Butler played an important role in founding the Wild Botanic Garden in Minneapolis, by successfully petitioning the Minneapolis Park Board in 1907. This was motivated by her concern over environmental degradation resulting from development and its effects on native plant life. A further motivation for the garden's establishment was as a resource for botany students to observe the native flora.

After retiring from her teaching career, Butler became the first curator of the Wild Botanic Garden (as it was then named) in 1911 with a salary of US $50 per month paid by the Minneapolis Park Board and Minneapolis Women's Club. As the garden's curator, she collected flora native to Minnesota and transplanted it to the garden, recorded in her Garden Log - for example, orchids, asters, Cornus, and Drosera. In a 1926 paper about the garden, she described her approach to gardening, writing that "plants were to be allowed to grow according to their own sweet will and not as humans might wish them to grow". In earlier writings from 1910, she similarly described her approach as akin to the economic principle of laissez-faire, a term meaning "to let do".

To reflect her commitment to the garden, it was named after her in 1929 by the Minneapolis Park Board and became known as the "Eloise Butler Wildflower Garden". Later on, in 1968, the garden was renamed to the "Eloise Butler Wildflower Garden and Bird Sanctuary" at the request of its society of friends. The addition of "bird sanctuary" to the name was motivated by Butler's interest in birds - she logged her sightings at the garden, for example ruby-throated hummingbirds. As the garden's curator, Butler was succeeded by her friend, Martha Crone.

In addition to her role as curator of the Wildflower Garden, Butler wrote a column on gardening for the Minneapolis Tribune.

== Personal life ==
Eloise Butler was born in Appleton in rural Maine on August 3, 1851. Since her early years, she had been interested in botany. At the family farm in Appleton Ridge, she had learned the names and uses of plants that grew nearby from her aunt, according to an article in the Minnesota Star Tribune. Both of her parents were teachers and her sister, Cora Pease, was a botanist.

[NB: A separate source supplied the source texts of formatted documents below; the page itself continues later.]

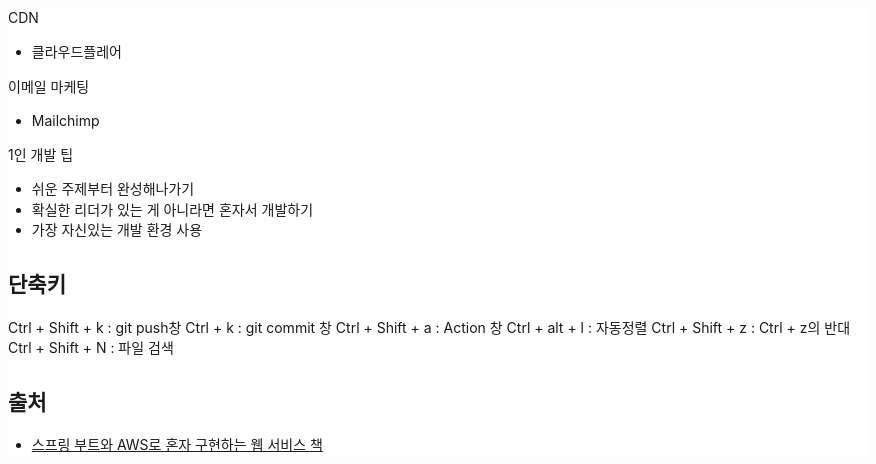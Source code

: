 CDN
- 클라우드플레어

이메일 마케팅
- Mailchimp

1인 개발 팁
- 쉬운 주제부터 완성해나가기
- 확실한 리더가 있는 게 아니라면 혼자서 개발하기
- 가장 자신있는 개발 환경 사용

## 단축키
Ctrl + Shift + k : git push창
Ctrl + k : git commit 창
Ctrl + Shift + a : Action 창
Ctrl + alt + l : 자동정렬
Ctrl + Shift + z : Ctrl + z의 반대
Ctrl + Shift + N : 파일 검색

## 출처
- [스프링 부트와 AWS로 혼자 구현하는 웹 서비스 책](https://jojoldu.tistory.com/463)
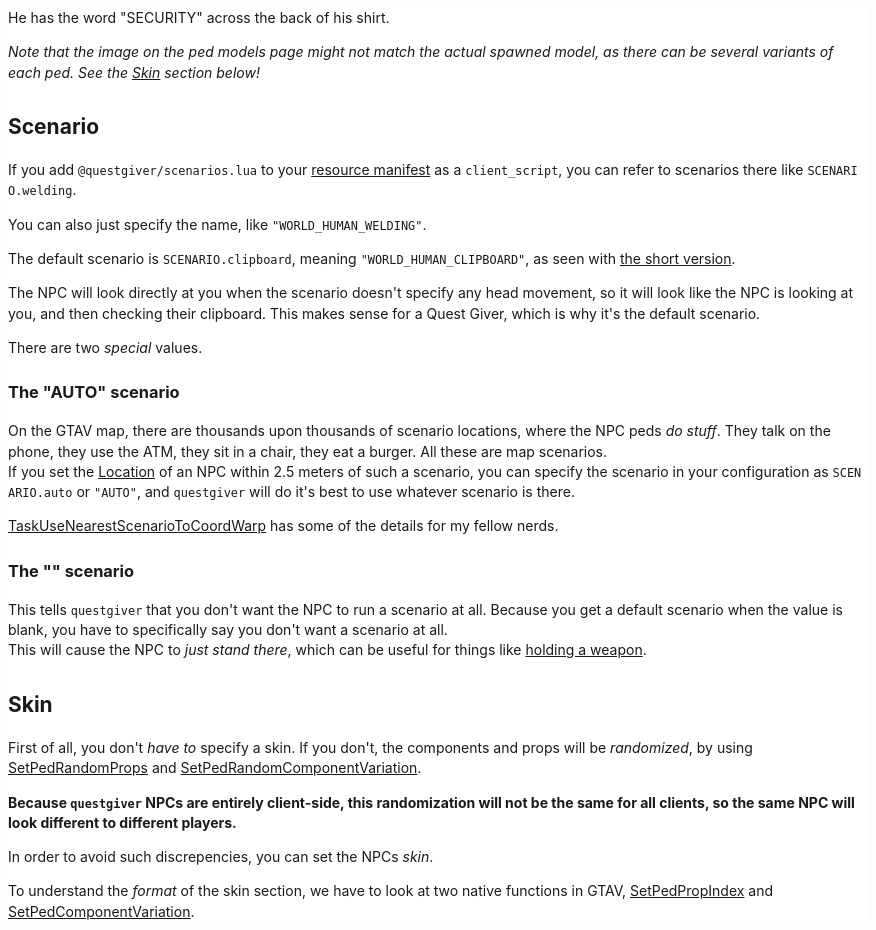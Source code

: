 He has the word "SECURITY" across the back of his shirt.

*Note that the image on the ped models page might not match the actual spawned model, as there can be several variants of each ped. See the [Skin](#skin) section below!*

## Scenario

If you add `@questgiver/scenarios.lua` to your [resource manifest](https://docs.fivem.net/docs/scripting-reference/resource-manifest/resource-manifest/) as a `client_script`, you can refer to scenarios there like `SCENARIO.welding`.

You can also just specify the name, like `"WORLD_HUMAN_WELDING"`.

The default scenario is `SCENARIO.clipboard`, meaning `"WORLD_HUMAN_CLIPBOARD"`, as seen with [the short version](#short-version).

The NPC will look directly at you when the scenario doesn't specify any head movement, so it will look like the NPC is looking at you, and then checking their clipboard. This makes sense for a Quest Giver, which is why it's the default scenario.

There are two *special* values.

### The "AUTO" scenario

On the GTAV map, there are thousands upon thousands of scenario locations, where the NPC peds *do stuff*. They talk on the phone, they use the ATM, they sit in a chair, they eat a burger. All these are map scenarios.  
If you set the [Location](#location) of an NPC within 2.5 meters of such a scenario, you can specify the scenario in your configuration as `SCENARIO.auto` or `"AUTO"`, and `questgiver` will do it's best to use whatever scenario is there.

[TaskUseNearestScenarioToCoordWarp](https://docs.fivem.net/natives/?_0x58E2E0F23F6B76C3) has some of the details for my fellow nerds.

### The "" scenario

This tells `questgiver` that you don't want the NPC to run a scenario at all. Because you get a default scenario when the value is blank, you have to specifically say you don't want a scenario at all.  
This will cause the NPC to *just stand there*, which can be useful for things like [holding a weapon](#weapon).

## Skin

First of all, you don't *have to* specify a skin. If you don't, the components and props will be *randomized*, by using [SetPedRandomProps](https://docs.fivem.net/natives/?_0xC44AA05345C992C6) and [SetPedRandomComponentVariation](https://docs.fivem.net/natives/?_0xC8A9481A01E63C28).  

**Because `questgiver` NPCs are entirely client-side, this randomization will not be the same for all clients, so the same NPC will look different to different players.**

In order to avoid such discrepencies, you can set the NPCs *skin*.

To understand the *format* of the skin section, we have to look at two native functions in GTAV, [SetPedPropIndex](https://docs.fivem.net/natives/?_0x93376B65A266EB5F) and [SetPedComponentVariation](https://docs.fivem.net/natives/?_0x262B14F48D29DE80).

Butler died of a heart attack on April 10, 1933 at 81 years old, while she was on her way to the Wildflower Garden after which she was named. Her funeral was held on April 12 at Lakewood Chapel. On Arbor Day in 1934, a remembrance ceremony was held in the Garden. At the ceremony, a pin oak (Quercus palustris) was planted in her honour, a tablet installed to commemorate her, and her ashes were scattered.